◆ Problem statement
The expected output is the set of lines below beginning at the one that contains "请使用GitHub Issues报告问题，包含：" and ending at the final line, reproduced exactly.

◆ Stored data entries

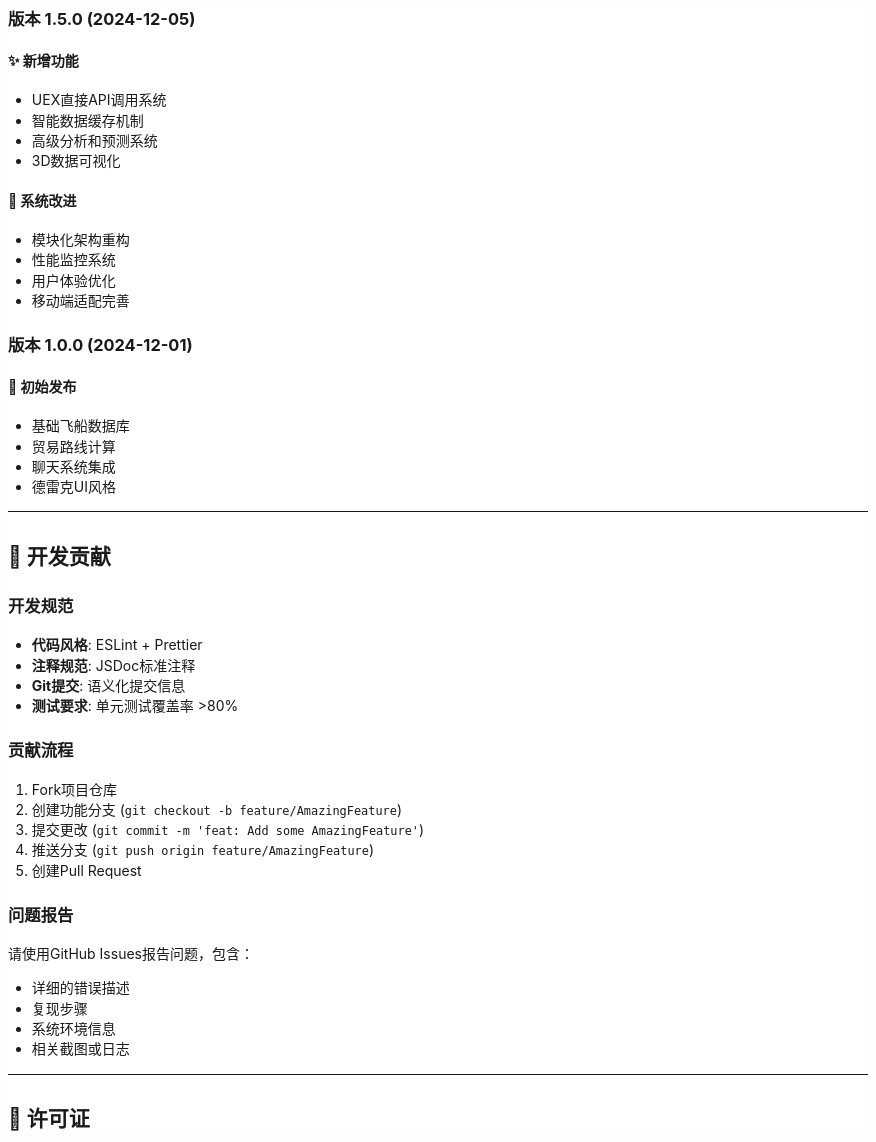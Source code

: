 ### 版本 1.5.0 (2024-12-05)
#### ✨ 新增功能
- UEX直接API调用系统
- 智能数据缓存机制
- 高级分析和预测系统
- 3D数据可视化

#### 🔄 系统改进
- 模块化架构重构
- 性能监控系统
- 用户体验优化
- 移动端适配完善

### 版本 1.0.0 (2024-12-01)
#### 🎉 初始发布
- 基础飞船数据库
- 贸易路线计算
- 聊天系统集成
- 德雷克UI风格

---

## 🤝 开发贡献

### 开发规范
- **代码风格**: ESLint + Prettier
- **注释规范**: JSDoc标准注释
- **Git提交**: 语义化提交信息
- **测试要求**: 单元测试覆盖率 >80%

### 贡献流程
1. Fork项目仓库
2. 创建功能分支 (`git checkout -b feature/AmazingFeature`)
3. 提交更改 (`git commit -m 'feat: Add some AmazingFeature'`)
4. 推送分支 (`git push origin feature/AmazingFeature`) 
5. 创建Pull Request

### 问题报告
请使用GitHub Issues报告问题，包含：
- 详细的错误描述
- 复现步骤
- 系统环境信息
- 相关截图或日志

---

## 📄 许可证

◆ Exercise answer
请使用GitHub Issues报告问题，包含：
- 详细的错误描述
- 复现步骤
- 系统环境信息
- 相关截图或日志

---

## 📄 许可证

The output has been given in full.